The tournament endured miserable, winter-like weekend weather in its second year when Dave Eichelberger, clad for a day on the ski slopes, found a closing 74 good enough for a three-stroke victory on a Sunday when almost half the field failed to break 80. Eichelberger’s winning score of 279 wasn’t particularly high, primarily because the weather was fine for the first two rounds and he shot two fine scores. He took a back seat to Dan Pohl Thursday. Pohl missed the course record by a shot with his 64, two strokes better than Leonard Thompson. Then Eichelberger added a 66 to his starting 69 for 135 and a one-shot over Pohl at the halfway mark before the weather turned sour.

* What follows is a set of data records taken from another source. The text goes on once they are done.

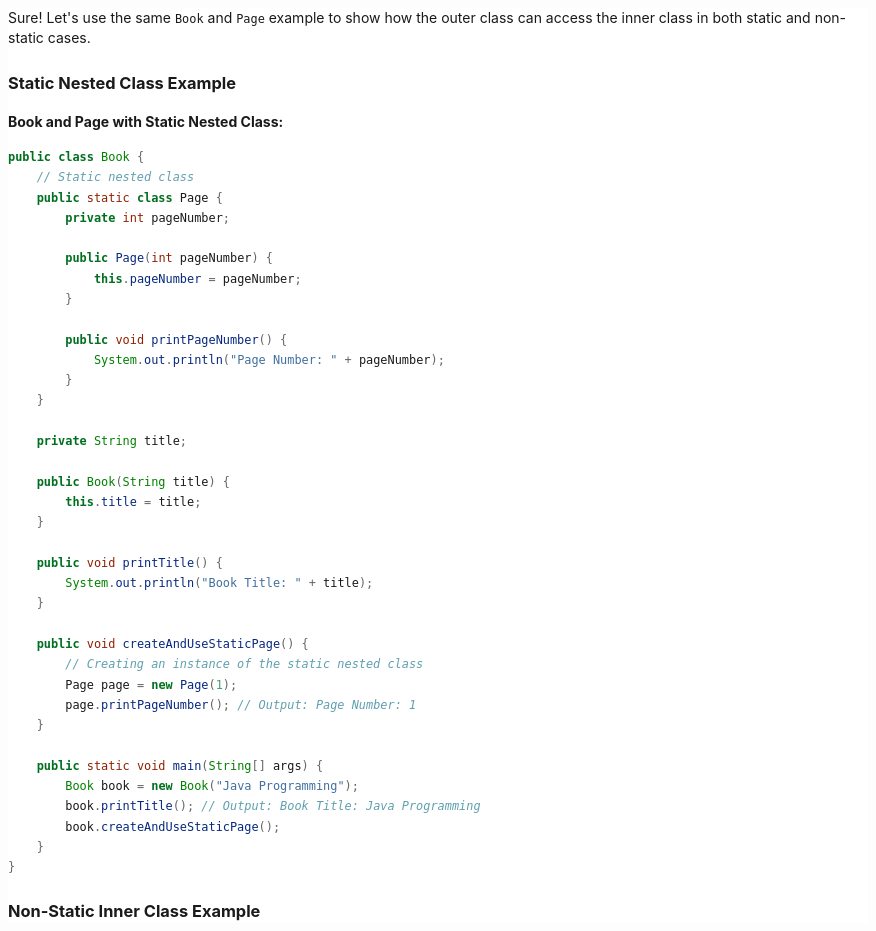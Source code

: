 









Sure! Let's use the same `Book` and `Page` example to show how the outer class can access the inner class in both static and non-static cases.

### Static Nested Class Example

**Book and Page with Static Nested Class:**

```java
public class Book {
    // Static nested class
    public static class Page {
        private int pageNumber;

        public Page(int pageNumber) {
            this.pageNumber = pageNumber;
        }

        public void printPageNumber() {
            System.out.println("Page Number: " + pageNumber);
        }
    }

    private String title;

    public Book(String title) {
        this.title = title;
    }

    public void printTitle() {
        System.out.println("Book Title: " + title);
    }

    public void createAndUseStaticPage() {
        // Creating an instance of the static nested class
        Page page = new Page(1);
        page.printPageNumber(); // Output: Page Number: 1
    }

    public static void main(String[] args) {
        Book book = new Book("Java Programming");
        book.printTitle(); // Output: Book Title: Java Programming
        book.createAndUseStaticPage();
    }
}
```

### Non-Static Inner Class Example
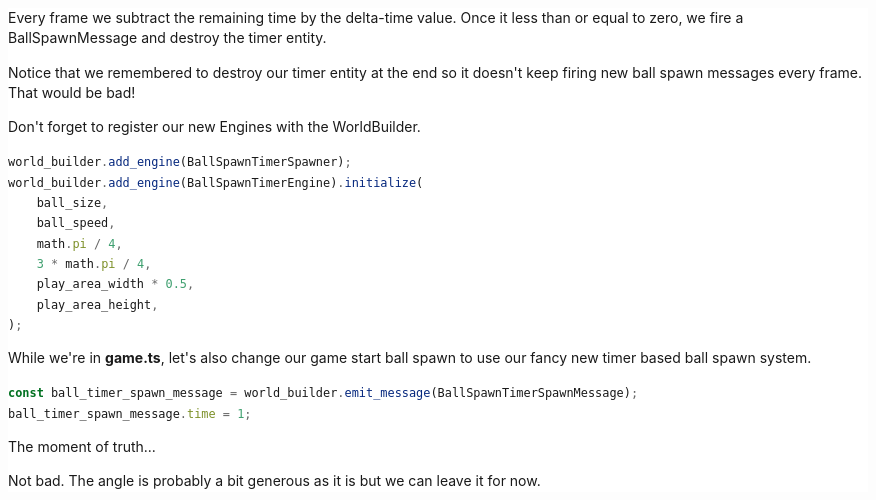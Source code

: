 Every frame we subtract the remaining time by the delta-time value. Once it less than or equal to zero, we fire a BallSpawnMessage and destroy the timer entity.

Notice that we remembered to destroy our timer entity at the end so it doesn't keep firing new ball spawn messages every frame. That would be bad!

Don't forget to register our new Engines with the WorldBuilder.

```ts
world_builder.add_engine(BallSpawnTimerSpawner);
world_builder.add_engine(BallSpawnTimerEngine).initialize(
    ball_size,
    ball_speed,
    math.pi / 4,
    3 * math.pi / 4,
    play_area_width * 0.5,
    play_area_height,
);
```

While we're in **game.ts**, let's also change our game start ball spawn to use our fancy new timer based ball spawn system.

```ts
const ball_timer_spawn_message = world_builder.emit_message(BallSpawnTimerSpawnMessage);
ball_timer_spawn_message.time = 1;
```

The moment of truth...

<video width="640" height="360" autoplay="autoplay" muted="muted" loop="loop" style="display: block; margin: 0 auto; width: 640;">
    <source src="/images/ball_respawn.webm" type="video/webm">
</video>

Not bad. The angle is probably a bit generous as it is but we can leave it for now.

Steady, cold rains forced suspension of play at mid-afternoon Saturday with 30 players still on the course and Eichelberger and Pohl tied for the lead. The wind-chill factor was down in the teens when they completed the round early Sunday morning. Eichelberger, wearing pantyhose, two pairs of pants and four sweaters, handled it best. He birdied the fearsome, par-three 17th and his 70 gave him a three-shot lead over Thompson when the final round began later in the day.

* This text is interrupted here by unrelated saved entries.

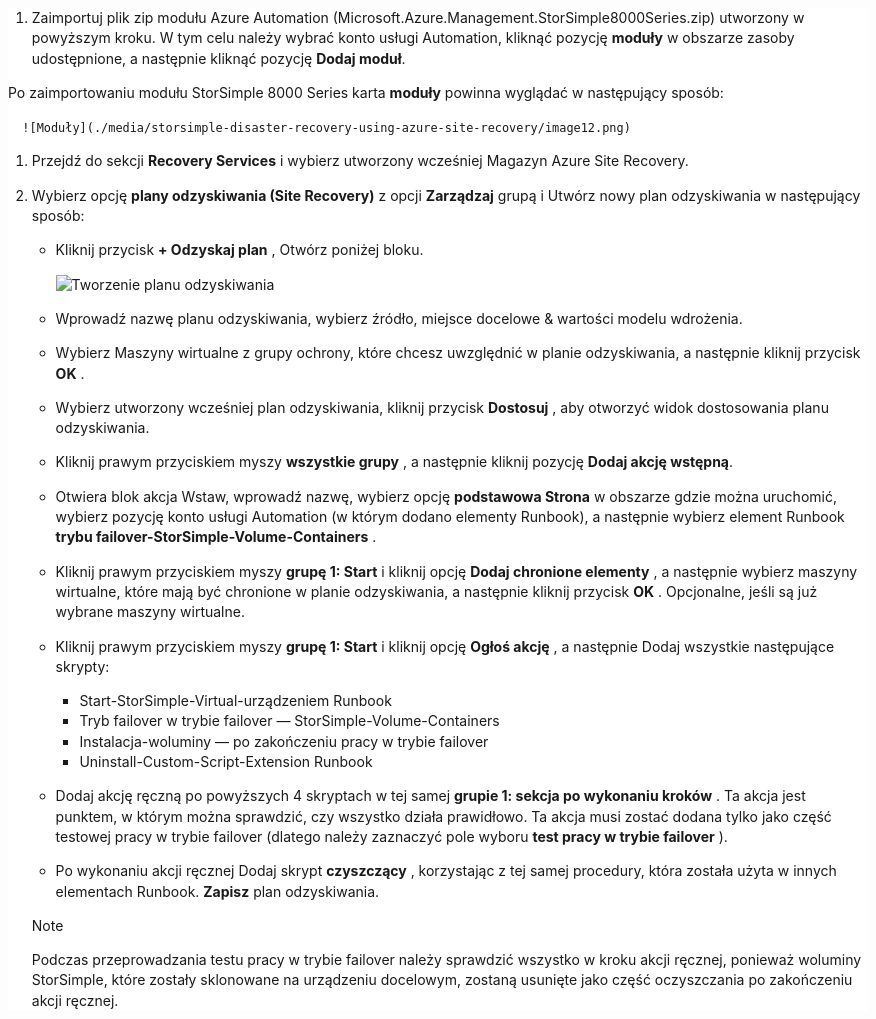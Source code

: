    1. Zaimportuj plik zip modułu Azure Automation (Microsoft.Azure.Management.StorSimple8000Series.zip) utworzony w powyższym kroku. W tym celu należy wybrać konto usługi Automation, kliknąć pozycję **moduły** w obszarze zasoby udostępnione, a następnie kliknąć pozycję **Dodaj moduł**.
   
   Po zaimportowaniu modułu StorSimple 8000 Series karta **moduły** powinna wyglądać w następujący sposób:
   
      ![Moduły](./media/storsimple-disaster-recovery-using-azure-site-recovery/image12.png)

1. Przejdź do sekcji **Recovery Services** i wybierz utworzony wcześniej Magazyn Azure Site Recovery.
1. Wybierz opcję **plany odzyskiwania (Site Recovery)** z opcji **Zarządzaj** grupą i Utwórz nowy plan odzyskiwania w następujący sposób:
   
   - Kliknij przycisk **+ Odzyskaj plan** , Otwórz poniżej bloku.
      
      ![Tworzenie planu odzyskiwania](./media/storsimple-disaster-recovery-using-azure-site-recovery/image6.png)
      
   - Wprowadź nazwę planu odzyskiwania, wybierz źródło, miejsce docelowe & wartości modelu wdrożenia.
   
   - Wybierz Maszyny wirtualne z grupy ochrony, które chcesz uwzględnić w planie odzyskiwania, a następnie kliknij przycisk **OK** .
   
   - Wybierz utworzony wcześniej plan odzyskiwania, kliknij przycisk **Dostosuj** , aby otworzyć widok dostosowania planu odzyskiwania.
   
   - Kliknij prawym przyciskiem myszy **wszystkie grupy** , a następnie kliknij pozycję **Dodaj akcję wstępną**.
   
   - Otwiera blok akcja Wstaw, wprowadź nazwę, wybierz opcję **podstawowa Strona** w obszarze gdzie można uruchomić, wybierz pozycję konto usługi Automation (w którym dodano elementy Runbook), a następnie wybierz element Runbook **trybu failover-StorSimple-Volume-Containers** .
   
   - Kliknij prawym przyciskiem myszy **grupę 1: Start** i kliknij opcję **Dodaj chronione elementy** , a następnie wybierz maszyny wirtualne, które mają być chronione w planie odzyskiwania, a następnie kliknij przycisk **OK** . Opcjonalne, jeśli są już wybrane maszyny wirtualne.
   
   - Kliknij prawym przyciskiem myszy **grupę 1: Start** i kliknij opcję **Ogłoś akcję** , a następnie Dodaj wszystkie następujące skrypty:  
      
      - Start-StorSimple-Virtual-urządzeniem Runbook  
      - Tryb failover w trybie failover — StorSimple-Volume-Containers  
      - Instalacja-woluminy — po zakończeniu pracy w trybie failover  
      - Uninstall-Custom-Script-Extension Runbook  
        
   - Dodaj akcję ręczną po powyższych 4 skryptach w tej samej **grupie 1: sekcja po wykonaniu kroków** . Ta akcja jest punktem, w którym można sprawdzić, czy wszystko działa prawidłowo. Ta akcja musi zostać dodana tylko jako część testowej pracy w trybie failover (dlatego należy zaznaczyć pole wyboru **test pracy w trybie failover** ).
    
   - Po wykonaniu akcji ręcznej Dodaj skrypt **czyszczący** , korzystając z tej samej procedury, która została użyta w innych elementach Runbook. **Zapisz** plan odzyskiwania.
    
   > [!NOTE]
   > Podczas przeprowadzania testu pracy w trybie failover należy sprawdzić wszystko w kroku akcji ręcznej, ponieważ woluminy StorSimple, które zostały sklonowane na urządzeniu docelowym, zostaną usunięte jako część oczyszczania po zakończeniu akcji ręcznej.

Eichelberger was never seriously challenged that frigid afternoon and he ended Thompson’s fading hopes when he again birdied the 17th hole. Leonard also shot 74 for 282. Pohl and Jim Colbert tied for third at 288.
Arnold Palmer and his associates breathed new life into Orlando golf when they moved the 13-year-old Florida Citrus Open from Rio Pinar to his Bay Hill Club and its more difficult and attractive 7,103-yard course.
Higher scores resulted overall and the 278s that sent Bob Byman and John Schroeder to a playoff were higher than all except one of the winning scores in the 13 years at Rio Pinar. Byman prevailed with a par on the second (16th) extra hole after both parred the opening (15th) playoff hole.
Andy Bean got away winging on a calm first day with 64, taking a one-stroke lead over Jim Colbert, who had two eagles in the round. Through 11 holes in the second round, Bean had built a six-stroke lead and was 11 under par. But, he took two bogeys on the way in for 69, still good enough to stretch his margin to two strokes, then over Ed Sneed. Enter Byman, who had gained a spot in the field in the Monday qualifier. He shot 70 for 207, which gave him the lead when Bean skied to 76 and 209. In between were Sneed, Schroeder and Rex Caldwell.
Byman birdied three of the first five holes in the final round, then held on as all the challengers except Schroeder fell back. His eventual 71 brought the tie when Schroeder went two over par on the back nine for 70 and his 278. Bean, Bill Rogers and Hale Irwin finished at 279.